Goal of the exercise: If a line in the listing below includes the string "Liverpool", pull it out.

START The data

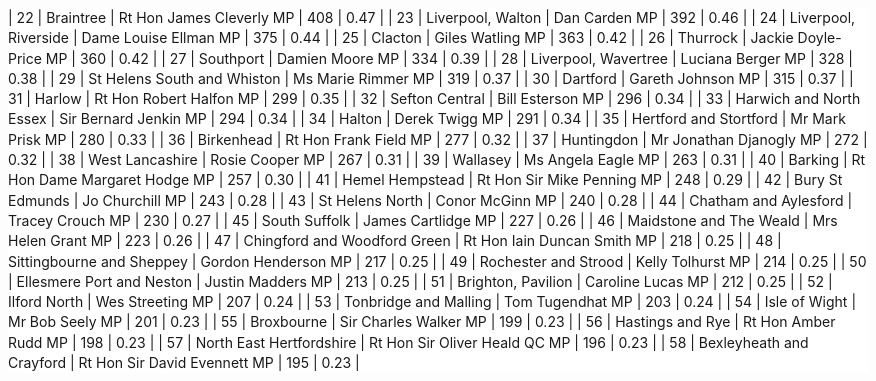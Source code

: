 | 22 | Braintree | Rt Hon James Cleverly MP | 408 | 0.47 |
| 23 | Liverpool, Walton | Dan Carden MP | 392 | 0.46 |
| 24 | Liverpool, Riverside | Dame Louise Ellman MP | 375 | 0.44 |
| 25 | Clacton | Giles Watling MP | 363 | 0.42 |
| 26 | Thurrock | Jackie Doyle-Price MP | 360 | 0.42 |
| 27 | Southport | Damien Moore MP | 334 | 0.39 |
| 28 | Liverpool, Wavertree | Luciana Berger MP | 328 | 0.38 |
| 29 | St Helens South and Whiston | Ms Marie Rimmer MP | 319 | 0.37 |
| 30 | Dartford | Gareth Johnson MP | 315 | 0.37 |
| 31 | Harlow | Rt Hon Robert Halfon MP | 299 | 0.35 |
| 32 | Sefton Central | Bill Esterson MP | 296 | 0.34 |
| 33 | Harwich and North Essex | Sir Bernard Jenkin MP | 294 | 0.34 |
| 34 | Halton | Derek Twigg MP | 291 | 0.34 |
| 35 | Hertford and Stortford | Mr Mark Prisk MP | 280 | 0.33 |
| 36 | Birkenhead | Rt Hon Frank Field MP | 277 | 0.32 |
| 37 | Huntingdon | Mr Jonathan Djanogly MP | 272 | 0.32 |
| 38 | West Lancashire | Rosie Cooper MP | 267 | 0.31 |
| 39 | Wallasey | Ms Angela Eagle MP | 263 | 0.31 |
| 40 | Barking | Rt Hon Dame Margaret Hodge MP | 257 | 0.30 |
| 41 | Hemel Hempstead | Rt Hon Sir Mike Penning MP | 248 | 0.29 |
| 42 | Bury St Edmunds | Jo Churchill MP | 243 | 0.28 |
| 43 | St Helens North | Conor McGinn MP | 240 | 0.28 |
| 44 | Chatham and Aylesford | Tracey Crouch MP | 230 | 0.27 |
| 45 | South Suffolk | James Cartlidge MP | 227 | 0.26 |
| 46 | Maidstone and The Weald | Mrs Helen Grant MP | 223 | 0.26 |
| 47 | Chingford and Woodford Green | Rt Hon Iain Duncan Smith MP | 218 | 0.25 |
| 48 | Sittingbourne and Sheppey | Gordon Henderson MP | 217 | 0.25 |
| 49 | Rochester and Strood | Kelly Tolhurst MP | 214 | 0.25 |
| 50 | Ellesmere Port and Neston | Justin Madders MP | 213 | 0.25 |
| 51 | Brighton, Pavilion | Caroline Lucas MP | 212 | 0.25 |
| 52 | Ilford North | Wes Streeting MP | 207 | 0.24 |
| 53 | Tonbridge and Malling | Tom Tugendhat MP | 203 | 0.24 |
| 54 | Isle of Wight | Mr Bob Seely MP | 201 | 0.23 |
| 55 | Broxbourne | Sir Charles Walker MP | 199 | 0.23 |
| 56 | Hastings and Rye | Rt Hon Amber Rudd MP | 198 | 0.23 |
| 57 | North East Hertfordshire | Rt Hon Sir Oliver Heald QC MP | 196 | 0.23 |
| 58 | Bexleyheath and Crayford | Rt Hon Sir David Evennett MP | 195 | 0.23 |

END The data

Finished exercise:
| 23 | Liverpool, Walton | Dan Carden MP | 392 | 0.46 |
| 24 | Liverpool, Riverside | Dame Louise Ellman MP | 375 | 0.44 |
| 28 | Liverpool, Wavertree | Luciana Berger MP | 328 | 0.38 |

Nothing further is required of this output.